Ron Zuckermann

           

Ronald Zuckermann is Lead Scientist of the Biological Nanostructures Facility in the Molecular Foundry at the Lawrence Berkeley National Laboratory. He received his B.S. in Chemistry in 1984 from Harvey Mudd College where he did undergraduate research in synthetic organic chemistry. He then went on to UC Berkeley to study Bioorganic Chemistry with Dr. Peter Schultz.
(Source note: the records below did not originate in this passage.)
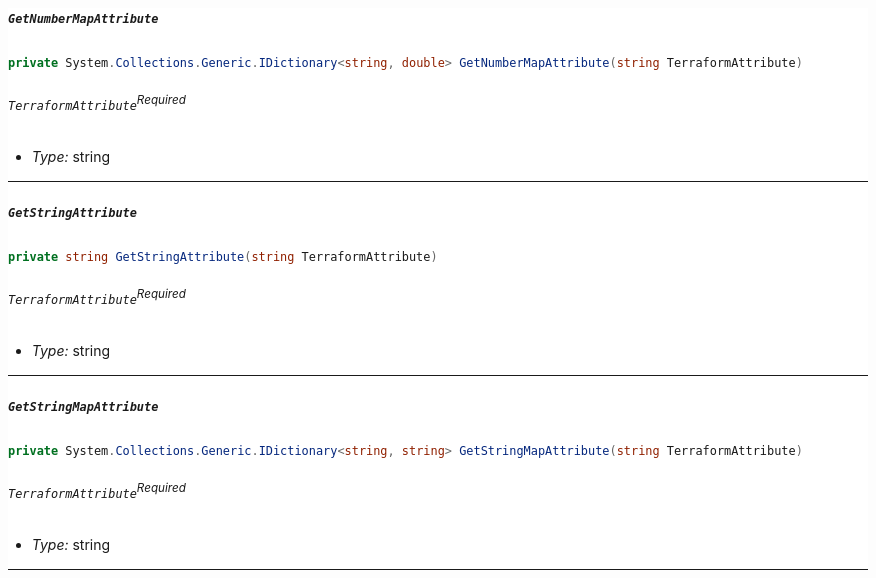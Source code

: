 
##### `GetNumberMapAttribute` <a name="GetNumberMapAttribute" id="@cdktf/provider-azurerm.galleryApplicationVersion.GalleryApplicationVersionManageActionOutputReference.getNumberMapAttribute"></a>

```csharp
private System.Collections.Generic.IDictionary<string, double> GetNumberMapAttribute(string TerraformAttribute)
```

###### `TerraformAttribute`<sup>Required</sup> <a name="TerraformAttribute" id="@cdktf/provider-azurerm.galleryApplicationVersion.GalleryApplicationVersionManageActionOutputReference.getNumberMapAttribute.parameter.terraformAttribute"></a>

- *Type:* string

---

##### `GetStringAttribute` <a name="GetStringAttribute" id="@cdktf/provider-azurerm.galleryApplicationVersion.GalleryApplicationVersionManageActionOutputReference.getStringAttribute"></a>

```csharp
private string GetStringAttribute(string TerraformAttribute)
```

###### `TerraformAttribute`<sup>Required</sup> <a name="TerraformAttribute" id="@cdktf/provider-azurerm.galleryApplicationVersion.GalleryApplicationVersionManageActionOutputReference.getStringAttribute.parameter.terraformAttribute"></a>

- *Type:* string

---

##### `GetStringMapAttribute` <a name="GetStringMapAttribute" id="@cdktf/provider-azurerm.galleryApplicationVersion.GalleryApplicationVersionManageActionOutputReference.getStringMapAttribute"></a>

```csharp
private System.Collections.Generic.IDictionary<string, string> GetStringMapAttribute(string TerraformAttribute)
```

###### `TerraformAttribute`<sup>Required</sup> <a name="TerraformAttribute" id="@cdktf/provider-azurerm.galleryApplicationVersion.GalleryApplicationVersionManageActionOutputReference.getStringMapAttribute.parameter.terraformAttribute"></a>

- *Type:* string

---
His thesis work was on the synthesis of semi-synthetic nucleases capable of the sequence-specific cleavage of RNA.

After receiving the first Schultz group Ph.D. in 1989, he became one of the founding chemists at Protos Corp., a combinatorial drug discovery start-up in Emeryville, CA. There he helped develop several key drug discovery technologies such as robotic combinatorial library synthesizers, affinity selection methods and a novel class of heteropolymers called "Peptoids". Chiron Corp. acquired Protos in 1991 where this work continued and was applied to small molecule drug discovery, new biomaterials and nucleic acid delivery.

Dr. Zuckermann was promoted to Research Fellow in 2003. In early 2006, he left Chiron to join the Lawrence Berkeley National Laboratory to do research at the interface of chemistry, biology and nanoscience. He has published over 60 papers and is co-inventor on 25 patents.